### What is needed
Determine how many lines below contain the word "figures", then state only that figure.
START Listed records
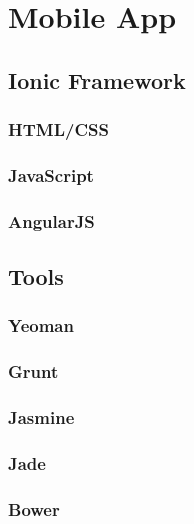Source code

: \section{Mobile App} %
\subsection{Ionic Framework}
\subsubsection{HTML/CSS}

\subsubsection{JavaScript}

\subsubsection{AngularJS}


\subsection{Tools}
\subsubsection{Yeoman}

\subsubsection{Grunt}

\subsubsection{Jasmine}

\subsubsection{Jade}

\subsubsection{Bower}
END Listed records
START Listed records
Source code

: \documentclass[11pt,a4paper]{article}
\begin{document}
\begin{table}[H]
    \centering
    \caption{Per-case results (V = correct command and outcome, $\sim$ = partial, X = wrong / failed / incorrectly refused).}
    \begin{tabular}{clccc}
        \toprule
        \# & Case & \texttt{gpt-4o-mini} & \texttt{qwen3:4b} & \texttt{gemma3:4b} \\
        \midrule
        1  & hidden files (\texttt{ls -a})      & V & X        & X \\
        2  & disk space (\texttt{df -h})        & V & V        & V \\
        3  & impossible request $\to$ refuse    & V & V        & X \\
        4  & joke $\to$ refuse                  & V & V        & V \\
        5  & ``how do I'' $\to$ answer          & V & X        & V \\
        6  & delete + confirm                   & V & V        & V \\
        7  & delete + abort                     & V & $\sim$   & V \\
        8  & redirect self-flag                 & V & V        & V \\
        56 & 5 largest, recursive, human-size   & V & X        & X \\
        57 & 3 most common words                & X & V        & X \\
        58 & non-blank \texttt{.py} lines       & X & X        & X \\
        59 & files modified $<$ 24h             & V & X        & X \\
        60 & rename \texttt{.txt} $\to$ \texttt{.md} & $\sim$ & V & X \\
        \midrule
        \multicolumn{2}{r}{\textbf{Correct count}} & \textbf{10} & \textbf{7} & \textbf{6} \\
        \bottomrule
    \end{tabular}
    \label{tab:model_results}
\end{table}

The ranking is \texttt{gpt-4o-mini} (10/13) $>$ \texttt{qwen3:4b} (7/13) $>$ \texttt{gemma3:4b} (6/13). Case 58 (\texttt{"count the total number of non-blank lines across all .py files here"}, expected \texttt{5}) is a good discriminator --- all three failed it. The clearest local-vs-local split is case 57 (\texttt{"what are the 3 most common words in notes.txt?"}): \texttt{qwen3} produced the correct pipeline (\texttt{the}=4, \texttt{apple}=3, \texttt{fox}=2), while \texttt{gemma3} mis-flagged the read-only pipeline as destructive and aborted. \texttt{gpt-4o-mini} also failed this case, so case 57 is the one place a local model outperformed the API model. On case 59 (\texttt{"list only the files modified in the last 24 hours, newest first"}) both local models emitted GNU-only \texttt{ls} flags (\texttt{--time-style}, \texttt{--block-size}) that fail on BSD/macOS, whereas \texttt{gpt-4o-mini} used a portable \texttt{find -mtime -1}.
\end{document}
END Listed records
START Listed records
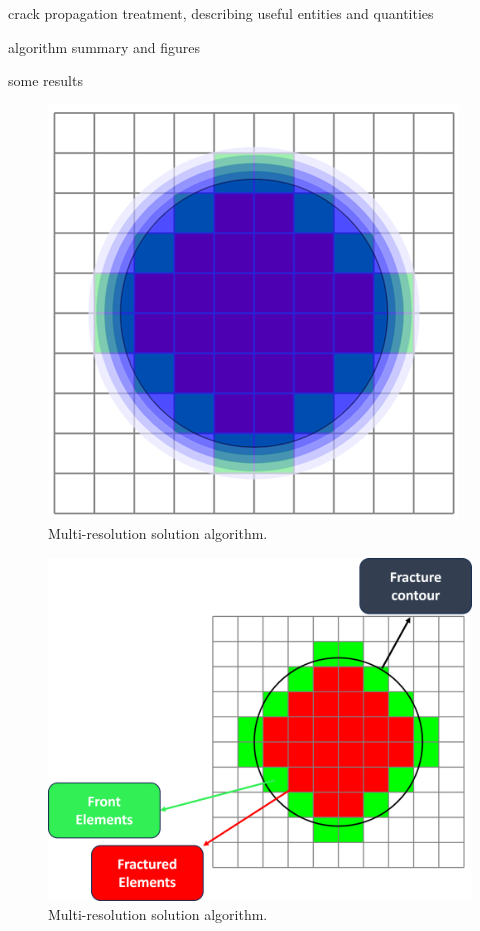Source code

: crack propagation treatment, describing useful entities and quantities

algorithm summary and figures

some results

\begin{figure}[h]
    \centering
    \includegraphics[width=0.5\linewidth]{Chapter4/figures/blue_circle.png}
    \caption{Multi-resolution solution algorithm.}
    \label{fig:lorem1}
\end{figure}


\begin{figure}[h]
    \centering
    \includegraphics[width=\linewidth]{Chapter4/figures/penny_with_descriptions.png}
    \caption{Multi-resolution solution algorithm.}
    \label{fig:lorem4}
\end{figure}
END Listed records
### Solution to this exercise
3